То специфическое, что вносит в традицию аллегорически-спиритуального истолкования эпоха барокко, определяется ее заключительной, в отношении этой традиции, функцией. Аллегорические толкования средневековья отмечены тем, что они, как процедуры, с самого начала ясны для толкователей, — то, что делает толкователь, для него, так сказать, теоретически-прозрачно и ему подконтрольно. А в эпоху барокко аллегорическая образность одновременно подводится к некоторой упорядоченности энциклопедического свойства и выводится наружу во вполне явном виде. Оба эти процесса взаимосвязаны и слиты. Онтологически понимаемое слово неотрывно от вещи, оно всегда с ней духовно и материально сопряжено, а потому влечет за собой ее образ-знак, вследствие чего (на это особо обращает внимание К. П. Варнке [Варнке, 1987, с. 39]) в эпоху раннего нового времени как вполне равноценные и «одинаковые» рассматривают образ-изображение и образ-знак, т. е. иллюзионистски воспроизводящий реальность образ и схематическую передачу вещи (mimetisches Abbild, significatives Bild). И то, и другое остается в общей сфере слова и вещи. Вследствие той же онтологичности слово (если видеть в нем слой бытия того, что оно именует) и абстрактное (абстрактное согласно позднейшим представлениям) понятие тоже заключает в себе некоторую изобразительность. Так, иллюстрация к книге «Об откровении» (Базель, 1498) передает слово «схизма» гравюрой на дереве, схематически изображающей двух людей, перепиливающих церковное здание: «Изображается положение вещей, не существующее в качестве предмета. И тем не менее это изображение — не метафора и не сравнение <…> Нет, положение дел берется, как понятие, совершенно буквально: схизма — разделение, раскол. Этот буквальный смысл слова и есть предмет изображения, и воспринимается он как факт, с той же реальностью, что дерево, которое стоит перед нами, а потому он и может быть изображен <…>. Наглядность заключена не только в самом изображении, но еще прежде того в слове, какое положено в его основу» [Варнке, 1987, с. 39].
Итак, слово заключает в себе известную вещность, а потому и зрительность, наглядность, оно таким мыслится
по его сущности. Слово, выведенное в свою зрительность, создает, однако, новую ситуацию слова, — оно теперь сопряжено с образом, и образ этот, продолжающий слово, есть вместе с тем и нечто от него отличное, отдельное. Это слово в своей сопряженности с образом (такое, в логическом устроении какого на первом плане — некоторая образно-знаковая схема слова, и только на втором — возможная его графическая конкретизация и детализация) и этот образ в его сопряженности со словом дают уже смысловой элемент в экзегетическом ореоле.

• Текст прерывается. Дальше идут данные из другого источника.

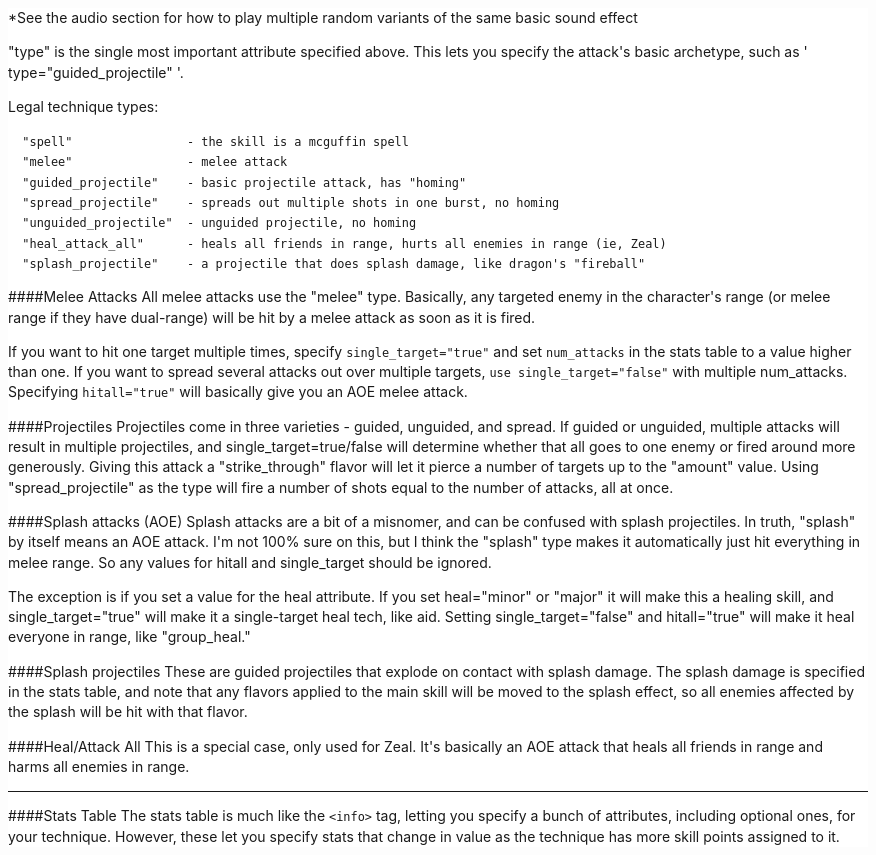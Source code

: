 *See the audio section for how to play multiple random variants of the same basic sound effect

"type" is the single most important attribute specified above. This lets you specify the attack's basic archetype, such as ' type="guided_projectile" '.

Legal technique types:

```
  "spell"                - the skill is a mcguffin spell
  "melee"                - melee attack
  "guided_projectile"    - basic projectile attack, has "homing"
  "spread_projectile"    - spreads out multiple shots in one burst, no homing
  "unguided_projectile"  - unguided projectile, no homing
  "heal_attack_all"      - heals all friends in range, hurts all enemies in range (ie, Zeal)
  "splash_projectile"    - a projectile that does splash damage, like dragon's "fireball"
```

####Melee Attacks
All melee attacks use the "melee" type. Basically, any targeted enemy in the character's range (or melee range if they have dual-range) will be hit by a melee attack as soon as it is fired.

If you want to hit one target multiple times, specify `single_target="true"` and set `num_attacks` in the stats table to a value higher than one. If you want to spread several attacks out over multiple targets, `use single_target="false"` with multiple num_attacks. Specifying `hitall="true"` will basically give you an AOE melee attack.

####Projectiles
Projectiles come in three varieties - guided, unguided, and spread. If guided or unguided, multiple attacks will result in multiple projectiles, and single_target=true/false will determine whether that all goes to one enemy or fired around more generously. Giving this attack a "strike_through" flavor will let it pierce a number of targets up to the "amount" value. Using "spread_projectile" as the type will fire a number of shots equal to the number of attacks, all at once.

####Splash attacks (AOE)
Splash attacks are a bit of a misnomer, and can be confused with splash projectiles. In truth, "splash" by itself means an AOE attack. I'm not 100% sure on this, but I think the "splash" type makes it automatically just hit everything in melee range. So any values for hitall and single_target should be ignored.

The exception is if you set a value for the heal attribute. If you set heal="minor" or "major" it will make this a healing skill, and single_target="true" will make it a single-target heal tech, like aid. Setting single_target="false" and hitall="true" will make it heal everyone in range, like "group_heal."

####Splash projectiles
These are guided projectiles that explode on contact with splash damage. The splash damage is specified in the stats table, and note that any flavors applied to the main skill will be moved to the splash effect, so all enemies affected by the splash will be hit with that flavor.

####Heal/Attack All
This is a special case, only used for Zeal. It's basically an AOE attack that heals all friends in range and harms all enemies in range. 

-------------

####Stats Table
The stats table is much like the `<info>` tag, letting you specify a bunch of attributes, including optional ones, for your technique. However, these let you specify stats that change in value as the technique has more skill points assigned to it.
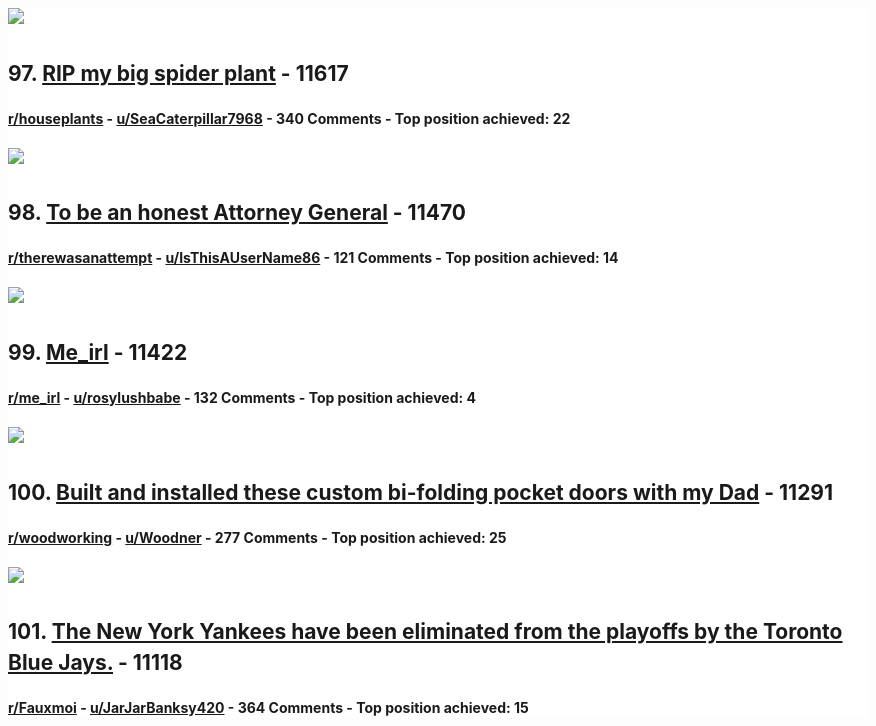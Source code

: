 <a href="https://v.redd.it/qfrurcsf66uf1"><img src="https://external-preview.redd.it/M2lhbDQ5c2Y2NnVmMTvNAWuGq7whUzvcYbHYwgnPMxGmoKdaMCQYI7hxKXNb.png?width=140&amp;height=140&amp;format=jpg&amp;auto=webp&amp;s=d85a3b751ab457c5034956e2ae20dcac34b1e107"></img></a>

## 97. [RIP my big spider plant](http://reddit.com/r/houseplants/comments/1o2jjij/rip_my_big_spider_plant/) - 11617
#### [r/houseplants](http://reddit.com/r/houseplants) - [u/SeaCaterpillar7968](http://reddit.com/u/SeaCaterpillar7968) - 340 Comments - Top position achieved: 22

<a href="https://www.reddit.com/gallery/1o2jjij"><img src="https://a.thumbs.redditmedia.com/ZXKXwUoMrKTrP0QMFoBCmv0ZWHGkvqQogArVaNq2DU4.jpg"></img></a>

## 98. [To be an honest Attorney General](http://reddit.com/r/therewasanattempt/comments/1o2k9se/to_be_an_honest_attorney_general/) - 11470
#### [r/therewasanattempt](http://reddit.com/r/therewasanattempt) - [u/IsThisAUserName86](http://reddit.com/u/IsThisAUserName86) - 121 Comments - Top position achieved: 14

<a href="https://i.redd.it/x444jfupz5uf1.jpeg"><img src="https://b.thumbs.redditmedia.com/3idnmLPvQoSe-Eto50j7w5kZ_XLQkM2OAi-oHwSOxHM.jpg"></img></a>

## 99. [Me_irl](http://reddit.com/r/me_irl/comments/1o1zwvq/me_irl/) - 11422
#### [r/me_irl](http://reddit.com/r/me_irl) - [u/rosylushbabe](http://reddit.com/u/rosylushbabe) - 132 Comments - Top position achieved: 4

<a href="https://i.redd.it/9yfcrgewj1uf1.jpeg"><img src="https://b.thumbs.redditmedia.com/rypuR78zEBtC3g4ZOWswRRG9rYM0D9zbHBfl61b1-Ig.jpg"></img></a>

## 100. [Built and installed these custom bi-folding pocket doors with my Dad](http://reddit.com/r/woodworking/comments/1o1tyop/built_and_installed_these_custom_bifolding_pocket/) - 11291
#### [r/woodworking](http://reddit.com/r/woodworking) - [u/Woodner](http://reddit.com/u/Woodner) - 277 Comments - Top position achieved: 25

<a href="https://v.redd.it/kzjtkjq9uztf1"><img src="https://external-preview.redd.it/aHFuNHk0YTl1enRmMdZfHk6iWe6MmvX9aPGuemEnAdYM6eZb2kDCXKXi2LGg.png?width=140&amp;height=140&amp;format=jpg&amp;auto=webp&amp;s=4e83d21294953c6aab0af4ffba1c3eeea41f2673"></img></a>

## 101. [The New York Yankees have been eliminated from the playoffs by the Toronto Blue Jays.](http://reddit.com/r/Fauxmoi/comments/1o1uluq/the_new_york_yankees_have_been_eliminated_from/) - 11118
#### [r/Fauxmoi](http://reddit.com/r/Fauxmoi) - [u/JarJarBanksy420](http://reddit.com/u/JarJarBanksy420) - 364 Comments - Top position achieved: 15
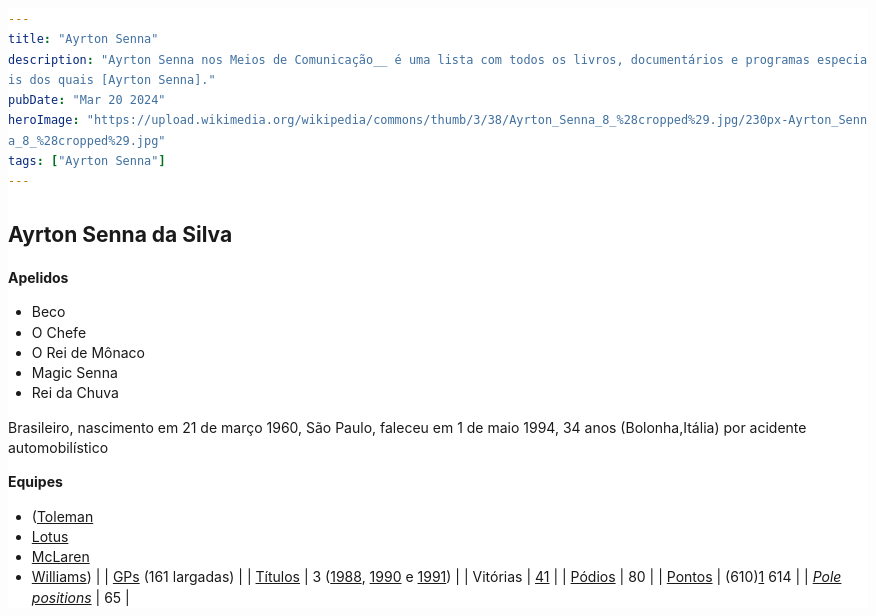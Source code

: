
 ```yaml
---
title: "Ayrton Senna"
description: "Ayrton Senna nos Meios de Comunicação__ é uma lista com todos os livros, documentários e programas especiais dos quais [Ayrton Senna]."
pubDate: "Mar 20 2024"
heroImage: "https://upload.wikimedia.org/wikipedia/commons/thumb/3/38/Ayrton_Senna_8_%28cropped%29.jpg/230px-Ayrton_Senna_8_%28cropped%29.jpg"
tags: ["Ayrton Senna"]
---
```


## Ayrton Senna da Silva

**Apelidos**

  - Beco
  - O Chefe
  - O Rei de Mônaco
  - Magic Senna
  - Rei da Chuva

Brasileiro, nascimento em 21 de março 1960, São Paulo, faleceu em 1 de maio 1994, 34 anos (Bolonha,Itália) por acidente automobilístico 


**Equipes**

  - ([Toleman](https://pt.wikipedia.org/wiki/Toleman "Toleman")
  - [Lotus](https://pt.wikipedia.org/wiki/Team_Lotus "Team Lotus")
  - [McLaren](https://pt.wikipedia.org/wiki/McLaren "McLaren")
  - [Williams](https://pt.wikipedia.org/wiki/WilliamsF1 "WilliamsF1"))                                                                                                                                |
| [GPs](https://pt.wikipedia.org/wiki/Lista_de_Grandes_Pr%C3%AAmios_de_F%C3%B3rmula_1 "Lista de Grandes Prêmios de Fórmula 1")
(161 largadas)
                                                       |
| [Títulos](https://pt.wikipedia.org/wiki/Lista_de_campe%C3%B5es_da_F%C3%B3rmula_1 "Lista de campeões da Fórmula 1")                                                                                                                                                                                                                                                                                                                                                                                                                                                           | 3 ([1988](https://pt.wikipedia.org/wiki/Campeonato_Mundial_de_F%C3%B3rmula_1_de_1988 "Campeonato Mundial de Fórmula 1 de 1988"), [1990](https://pt.wikipedia.org/wiki/Campeonato_Mundial_de_F%C3%B3rmula_1_de_1990 "Campeonato Mundial de Fórmula 1 de 1990") e [1991](https://pt.wikipedia.org/wiki/Campeonato_Mundial_de_F%C3%B3rmula_1_de_1991 "Campeonato Mundial de Fórmula 1 de 1991")) |
| Vitórias                                                                                                                                                                                                                                                                                                                                                                                                                                                                                                                                                                     | [41](https://pt.wikipedia.org/wiki/Lista_de_vit%C3%B3rias_de_Ayrton_Senna_em_corridas_da_F%C3%B3rmula_1 "Lista de vitórias de Ayrton Senna em corridas da Fórmula 1")                                                                                                                                                                                                                         |
| [Pódios](https://pt.wikipedia.org/wiki/P%C3%B3dio "Pódio")                                                                                                                                                                                                                                                                                                                                                                                                                                                                                                                   | 80                                                                                                                                                                                                                                                                                                                                                                                            |
| [Pontos](https://pt.wikipedia.org/wiki/Sistema_de_pontua%C3%A7%C3%A3o_da_F%C3%B3rmula_1 "Sistema de pontuação da Fórmula 1")                                                                                                                                                                                                                                                                                                                                                                                                                                                 | (610)[1](#endnote_1) 614                                                                                                                                                                                                                                                                                                                                                                      |
| _[Pole positions](https://pt.wikipedia.org/wiki/Pole_position "Pole position")_                                                                                                                                                                                                                                                                                                                                                                                                                                                                                              | 65                                                                                                                                                                                                                                                                                                                                                                                            |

Экзегеза уже в самой изобразительной схеме слова: она возвращает слово к его буквальности, т. е. здесь, к его предметному значению, — что уже есть акт толкования; от этой схемы мысль отправляется затем к слову в его культурно-историческом значении. Так, в приведенном примере, где речь идет о расколе христианской церкви, образ-схема сводит понятие «церкви» к понятию церковного здания (в тексте речь вовсе не идет о здании!), и это здание вещественно воплощает церковь, а от этого «нарисованного» понятия мысль вновь должна возвращаться к духовному значению «церкви». «Иллюстрируя» схизму, автор рисунка выступает и как толкователь понятия, которое неизбежно вовлекает в свое толкование еще и другие понятия, — совершается то, что в усложненном виде являет затем всякое барочное произведение: оно с самого начала погружено в некоторый экзегетический ореол, потому что с первым же подчеркнуто поданным словом, с первым же смысловым элементом начинается и процесс экзегезы, а такой процесс тотчас же вовлекает в себя наглядную образность — так и в таком объеме, как это, по всей вероятности, совершенно невоспроизводимо для нас в XX в. с нашим совершенно иным, отличным на самом глубоком уровне культурно-исторической аксиоматики, постижением слова.